What is Biosphere Reserve?

What is Biosphere Reserve?


Biosphere Reserve is an area where local communities work towards biodiversity conservation and its sustainable use. The site is a place for learning sustainable development. Thus, the area promotes improvement of local communities' livelihood and natural conservation that are culturally-socially appropriate and environmentally sustainable.

Biosphere Reserve has to be nominated by national government and then recognized by international panel, the Man and the Biosphere Program of UNESCO. Currently, there are 714 biosphere reserves in the world, distributed in 129 countries, including 21 transboundary sites.

Biosphere Reserve can be acknowledged as biosphere reserve only if the area has following functions:
  • Conservation of biodiversity and cultural diversity.
  • Economic development that is socially, culturally and environmentally sustainable.
  • Human development through research, monitoring, education, and training.

Biosphere reserve has three main zones, which are:
  1. Core zone, which is strictly protected areas for protecting the landscape, ecosystem, and species, as well as for conducting research and monitoring.
  2. Buffer zone, which surrounds the core zone. The area can be used for activities that can reinforce scientific research, monitoring, training, and education.
  3. Transition zone, which is where local communities foster sustainable livelihoods.

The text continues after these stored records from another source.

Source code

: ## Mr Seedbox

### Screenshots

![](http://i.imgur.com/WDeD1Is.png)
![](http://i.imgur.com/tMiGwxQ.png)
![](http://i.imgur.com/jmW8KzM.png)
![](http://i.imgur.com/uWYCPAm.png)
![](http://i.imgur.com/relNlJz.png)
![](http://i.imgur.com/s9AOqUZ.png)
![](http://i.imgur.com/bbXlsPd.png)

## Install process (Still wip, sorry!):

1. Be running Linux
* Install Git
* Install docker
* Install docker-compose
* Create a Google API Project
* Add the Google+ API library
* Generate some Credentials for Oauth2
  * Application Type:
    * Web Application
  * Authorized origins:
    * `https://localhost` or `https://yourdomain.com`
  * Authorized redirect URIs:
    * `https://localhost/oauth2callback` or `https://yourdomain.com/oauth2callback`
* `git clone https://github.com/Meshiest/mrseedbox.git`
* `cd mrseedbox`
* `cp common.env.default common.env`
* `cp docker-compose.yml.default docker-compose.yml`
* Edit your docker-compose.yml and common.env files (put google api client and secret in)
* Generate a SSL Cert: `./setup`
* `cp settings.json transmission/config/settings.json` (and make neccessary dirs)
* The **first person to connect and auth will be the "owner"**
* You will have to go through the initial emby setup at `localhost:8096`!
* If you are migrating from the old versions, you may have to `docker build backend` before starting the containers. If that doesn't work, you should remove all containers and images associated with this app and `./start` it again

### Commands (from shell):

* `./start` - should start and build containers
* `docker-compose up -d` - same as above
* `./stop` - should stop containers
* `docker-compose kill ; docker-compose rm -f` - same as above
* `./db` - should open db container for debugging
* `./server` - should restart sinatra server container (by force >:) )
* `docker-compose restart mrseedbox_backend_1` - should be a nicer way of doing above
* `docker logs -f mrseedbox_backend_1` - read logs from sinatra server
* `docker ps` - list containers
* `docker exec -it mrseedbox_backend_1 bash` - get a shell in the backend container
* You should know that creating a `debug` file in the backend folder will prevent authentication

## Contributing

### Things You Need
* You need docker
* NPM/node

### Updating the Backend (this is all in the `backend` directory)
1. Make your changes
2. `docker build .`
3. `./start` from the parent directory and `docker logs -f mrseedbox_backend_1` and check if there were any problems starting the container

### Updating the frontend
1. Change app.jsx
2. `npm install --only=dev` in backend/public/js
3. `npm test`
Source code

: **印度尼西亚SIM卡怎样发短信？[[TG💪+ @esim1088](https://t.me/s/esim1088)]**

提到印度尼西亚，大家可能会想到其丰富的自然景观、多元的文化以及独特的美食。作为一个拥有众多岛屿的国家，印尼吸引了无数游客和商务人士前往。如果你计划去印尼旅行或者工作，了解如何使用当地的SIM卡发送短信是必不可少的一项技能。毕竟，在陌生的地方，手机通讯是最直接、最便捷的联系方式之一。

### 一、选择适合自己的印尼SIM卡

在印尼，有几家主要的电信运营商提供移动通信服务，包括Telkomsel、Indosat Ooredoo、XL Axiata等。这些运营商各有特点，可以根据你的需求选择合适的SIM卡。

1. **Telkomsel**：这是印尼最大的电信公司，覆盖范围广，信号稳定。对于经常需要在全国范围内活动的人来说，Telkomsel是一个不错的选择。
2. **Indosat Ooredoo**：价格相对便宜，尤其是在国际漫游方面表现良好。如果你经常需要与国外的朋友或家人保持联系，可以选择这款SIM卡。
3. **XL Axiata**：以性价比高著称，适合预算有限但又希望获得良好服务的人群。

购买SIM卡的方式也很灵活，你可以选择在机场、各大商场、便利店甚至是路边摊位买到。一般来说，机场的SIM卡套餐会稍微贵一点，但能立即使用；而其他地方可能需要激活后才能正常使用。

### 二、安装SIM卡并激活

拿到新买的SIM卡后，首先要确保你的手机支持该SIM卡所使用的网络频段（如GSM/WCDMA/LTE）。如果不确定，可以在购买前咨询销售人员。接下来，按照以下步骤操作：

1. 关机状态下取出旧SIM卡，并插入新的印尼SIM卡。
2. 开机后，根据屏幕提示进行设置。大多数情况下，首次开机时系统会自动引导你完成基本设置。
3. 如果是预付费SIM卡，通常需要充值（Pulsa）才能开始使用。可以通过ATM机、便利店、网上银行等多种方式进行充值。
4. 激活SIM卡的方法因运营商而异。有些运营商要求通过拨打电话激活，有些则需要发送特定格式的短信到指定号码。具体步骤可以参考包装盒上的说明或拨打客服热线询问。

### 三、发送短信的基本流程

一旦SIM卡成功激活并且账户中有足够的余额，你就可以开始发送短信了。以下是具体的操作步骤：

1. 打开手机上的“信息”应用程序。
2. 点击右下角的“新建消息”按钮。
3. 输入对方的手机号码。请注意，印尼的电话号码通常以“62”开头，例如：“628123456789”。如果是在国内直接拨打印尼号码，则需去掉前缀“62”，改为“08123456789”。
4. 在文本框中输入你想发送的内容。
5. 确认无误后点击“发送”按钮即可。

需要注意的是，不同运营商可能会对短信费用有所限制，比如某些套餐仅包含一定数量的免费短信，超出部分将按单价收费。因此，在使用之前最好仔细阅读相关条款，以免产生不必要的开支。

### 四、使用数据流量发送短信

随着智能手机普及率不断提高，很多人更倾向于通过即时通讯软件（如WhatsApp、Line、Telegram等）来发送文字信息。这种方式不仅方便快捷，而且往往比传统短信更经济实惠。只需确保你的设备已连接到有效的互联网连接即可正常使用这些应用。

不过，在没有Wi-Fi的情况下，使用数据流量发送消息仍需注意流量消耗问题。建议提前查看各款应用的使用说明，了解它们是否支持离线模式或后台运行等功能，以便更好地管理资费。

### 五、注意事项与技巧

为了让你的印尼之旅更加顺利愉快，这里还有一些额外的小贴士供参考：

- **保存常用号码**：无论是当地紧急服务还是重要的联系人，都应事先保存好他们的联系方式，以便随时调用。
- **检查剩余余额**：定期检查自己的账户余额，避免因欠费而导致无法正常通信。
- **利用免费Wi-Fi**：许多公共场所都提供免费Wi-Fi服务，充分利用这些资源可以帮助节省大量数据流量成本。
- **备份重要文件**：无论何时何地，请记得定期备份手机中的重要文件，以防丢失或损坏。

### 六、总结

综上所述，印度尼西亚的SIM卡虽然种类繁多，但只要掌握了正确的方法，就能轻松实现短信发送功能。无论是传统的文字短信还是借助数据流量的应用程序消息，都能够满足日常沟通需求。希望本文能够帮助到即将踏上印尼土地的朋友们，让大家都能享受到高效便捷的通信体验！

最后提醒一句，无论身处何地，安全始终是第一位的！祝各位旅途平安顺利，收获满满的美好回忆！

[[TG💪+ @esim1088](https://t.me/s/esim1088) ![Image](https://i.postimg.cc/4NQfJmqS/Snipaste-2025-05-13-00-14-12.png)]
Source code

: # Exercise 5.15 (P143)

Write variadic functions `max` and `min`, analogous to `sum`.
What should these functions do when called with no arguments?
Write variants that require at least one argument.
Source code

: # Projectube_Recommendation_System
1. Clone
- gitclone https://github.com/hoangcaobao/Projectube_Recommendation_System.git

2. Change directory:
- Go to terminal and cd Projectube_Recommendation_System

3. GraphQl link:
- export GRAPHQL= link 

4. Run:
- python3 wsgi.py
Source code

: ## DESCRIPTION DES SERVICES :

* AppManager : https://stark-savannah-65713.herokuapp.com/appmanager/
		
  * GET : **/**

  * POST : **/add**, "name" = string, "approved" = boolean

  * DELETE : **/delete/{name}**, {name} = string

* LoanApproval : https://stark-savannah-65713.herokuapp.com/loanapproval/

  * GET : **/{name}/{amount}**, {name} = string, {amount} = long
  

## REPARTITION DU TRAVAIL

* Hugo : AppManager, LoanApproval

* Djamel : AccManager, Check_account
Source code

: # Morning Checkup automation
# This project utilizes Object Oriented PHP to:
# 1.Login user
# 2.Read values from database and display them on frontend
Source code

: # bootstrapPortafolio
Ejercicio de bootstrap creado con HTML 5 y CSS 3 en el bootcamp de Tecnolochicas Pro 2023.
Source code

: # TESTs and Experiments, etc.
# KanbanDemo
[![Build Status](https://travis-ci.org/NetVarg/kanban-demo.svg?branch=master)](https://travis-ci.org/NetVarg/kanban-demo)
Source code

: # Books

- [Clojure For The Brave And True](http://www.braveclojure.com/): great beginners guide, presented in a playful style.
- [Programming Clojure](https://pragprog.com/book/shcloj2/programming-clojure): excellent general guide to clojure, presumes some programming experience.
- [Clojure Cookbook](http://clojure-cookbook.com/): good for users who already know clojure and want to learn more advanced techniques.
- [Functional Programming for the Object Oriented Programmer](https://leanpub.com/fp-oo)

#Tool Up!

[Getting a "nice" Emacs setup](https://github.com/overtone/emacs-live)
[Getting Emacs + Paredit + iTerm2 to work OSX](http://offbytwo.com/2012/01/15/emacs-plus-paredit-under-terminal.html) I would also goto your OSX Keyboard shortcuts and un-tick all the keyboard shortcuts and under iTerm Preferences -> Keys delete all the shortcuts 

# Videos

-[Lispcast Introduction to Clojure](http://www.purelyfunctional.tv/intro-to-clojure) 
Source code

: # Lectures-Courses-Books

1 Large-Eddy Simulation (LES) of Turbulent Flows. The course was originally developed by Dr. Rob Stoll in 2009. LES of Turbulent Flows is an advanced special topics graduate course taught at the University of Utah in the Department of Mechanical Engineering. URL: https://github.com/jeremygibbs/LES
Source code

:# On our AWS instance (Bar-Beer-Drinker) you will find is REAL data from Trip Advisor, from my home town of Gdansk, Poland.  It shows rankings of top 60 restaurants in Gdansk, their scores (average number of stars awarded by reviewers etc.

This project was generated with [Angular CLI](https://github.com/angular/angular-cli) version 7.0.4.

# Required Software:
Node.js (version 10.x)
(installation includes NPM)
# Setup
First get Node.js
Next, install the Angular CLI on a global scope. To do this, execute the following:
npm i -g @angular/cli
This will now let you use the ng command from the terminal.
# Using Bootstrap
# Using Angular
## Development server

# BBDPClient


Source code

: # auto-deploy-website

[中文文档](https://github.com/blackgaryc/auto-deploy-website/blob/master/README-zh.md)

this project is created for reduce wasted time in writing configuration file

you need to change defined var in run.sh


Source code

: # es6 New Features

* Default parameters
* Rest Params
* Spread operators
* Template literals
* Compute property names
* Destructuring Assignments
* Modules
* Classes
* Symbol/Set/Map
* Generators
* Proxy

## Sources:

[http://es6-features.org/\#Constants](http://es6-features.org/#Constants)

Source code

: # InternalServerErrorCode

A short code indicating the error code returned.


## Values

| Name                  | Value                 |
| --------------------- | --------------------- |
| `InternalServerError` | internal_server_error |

One of biosphere reserves in Indonesia is the Giam Siak Kecil Bukit Batu Biosphere Reserve in Riau. Giam Siak Kecil Bukit Batu declared as biosphere reserve in 2009. This area is habitat for sumatran tiger, sumatran elephant, tapir, and sun bear. It is also a peatland area that stores highly concentrated carbon. This area featured sustainable timber production as well as supporting communities' livelihood.

Part of the Giam Siak Kecil Bukit Batu biosphere reserve is degraded due to several reasons. The Forest Restoration Project: SDGs Together aims to help government to restore degraded peatland in the area.